*DATA RECORDS:*

....................

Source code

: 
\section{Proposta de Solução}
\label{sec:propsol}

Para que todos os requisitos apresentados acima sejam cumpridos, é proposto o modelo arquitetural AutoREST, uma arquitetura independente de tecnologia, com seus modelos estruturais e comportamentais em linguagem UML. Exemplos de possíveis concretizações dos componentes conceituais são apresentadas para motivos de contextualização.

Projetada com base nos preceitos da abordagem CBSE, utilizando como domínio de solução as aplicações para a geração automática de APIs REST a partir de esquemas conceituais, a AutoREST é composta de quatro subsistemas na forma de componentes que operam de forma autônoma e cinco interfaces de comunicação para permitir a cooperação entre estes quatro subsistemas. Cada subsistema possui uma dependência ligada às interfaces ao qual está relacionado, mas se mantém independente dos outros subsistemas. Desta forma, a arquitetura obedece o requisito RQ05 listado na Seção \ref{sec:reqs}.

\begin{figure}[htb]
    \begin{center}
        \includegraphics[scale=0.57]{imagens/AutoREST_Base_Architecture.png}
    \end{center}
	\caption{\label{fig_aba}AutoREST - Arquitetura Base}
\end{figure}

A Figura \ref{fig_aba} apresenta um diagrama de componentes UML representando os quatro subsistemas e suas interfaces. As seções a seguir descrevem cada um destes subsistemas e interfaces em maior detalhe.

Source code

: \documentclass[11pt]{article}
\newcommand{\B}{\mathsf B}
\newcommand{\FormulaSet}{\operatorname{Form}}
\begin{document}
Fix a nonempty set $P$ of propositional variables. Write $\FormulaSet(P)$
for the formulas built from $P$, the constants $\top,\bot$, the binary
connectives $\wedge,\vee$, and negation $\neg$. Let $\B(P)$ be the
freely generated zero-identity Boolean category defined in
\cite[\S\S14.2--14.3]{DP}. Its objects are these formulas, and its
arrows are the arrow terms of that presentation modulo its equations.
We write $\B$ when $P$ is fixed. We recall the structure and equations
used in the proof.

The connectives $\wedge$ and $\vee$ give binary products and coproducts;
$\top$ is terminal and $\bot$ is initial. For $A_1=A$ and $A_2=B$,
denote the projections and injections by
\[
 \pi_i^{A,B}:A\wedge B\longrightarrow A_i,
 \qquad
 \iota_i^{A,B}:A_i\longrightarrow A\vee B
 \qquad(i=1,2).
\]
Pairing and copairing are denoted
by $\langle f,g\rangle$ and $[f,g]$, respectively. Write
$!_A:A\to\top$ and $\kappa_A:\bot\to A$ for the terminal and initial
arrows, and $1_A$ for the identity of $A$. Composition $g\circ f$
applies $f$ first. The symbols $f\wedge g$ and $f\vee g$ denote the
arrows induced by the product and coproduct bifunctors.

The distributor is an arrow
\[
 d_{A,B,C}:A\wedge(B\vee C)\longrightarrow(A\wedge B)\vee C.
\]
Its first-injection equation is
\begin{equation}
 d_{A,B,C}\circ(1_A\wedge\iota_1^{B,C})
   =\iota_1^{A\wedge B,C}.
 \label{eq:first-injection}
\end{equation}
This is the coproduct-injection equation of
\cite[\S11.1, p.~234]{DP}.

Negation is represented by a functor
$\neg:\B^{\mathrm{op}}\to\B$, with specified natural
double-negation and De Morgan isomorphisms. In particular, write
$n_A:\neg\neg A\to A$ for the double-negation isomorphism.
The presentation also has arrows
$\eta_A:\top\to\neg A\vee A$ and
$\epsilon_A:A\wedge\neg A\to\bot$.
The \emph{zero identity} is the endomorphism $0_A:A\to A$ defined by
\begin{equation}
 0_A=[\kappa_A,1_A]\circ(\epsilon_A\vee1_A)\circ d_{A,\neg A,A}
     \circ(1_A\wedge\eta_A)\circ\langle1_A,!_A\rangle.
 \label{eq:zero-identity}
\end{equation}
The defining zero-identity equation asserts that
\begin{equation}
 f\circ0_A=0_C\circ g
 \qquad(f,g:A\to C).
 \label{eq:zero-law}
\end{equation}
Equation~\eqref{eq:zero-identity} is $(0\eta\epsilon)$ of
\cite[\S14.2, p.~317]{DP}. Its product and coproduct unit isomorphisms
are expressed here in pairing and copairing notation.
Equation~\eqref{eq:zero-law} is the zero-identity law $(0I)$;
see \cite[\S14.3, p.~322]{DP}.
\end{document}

....................

*INSTRUCTIONS FOR THE TASK:*
Return only the number of lines in the data that hold the string "equations".

*RESULT:*
2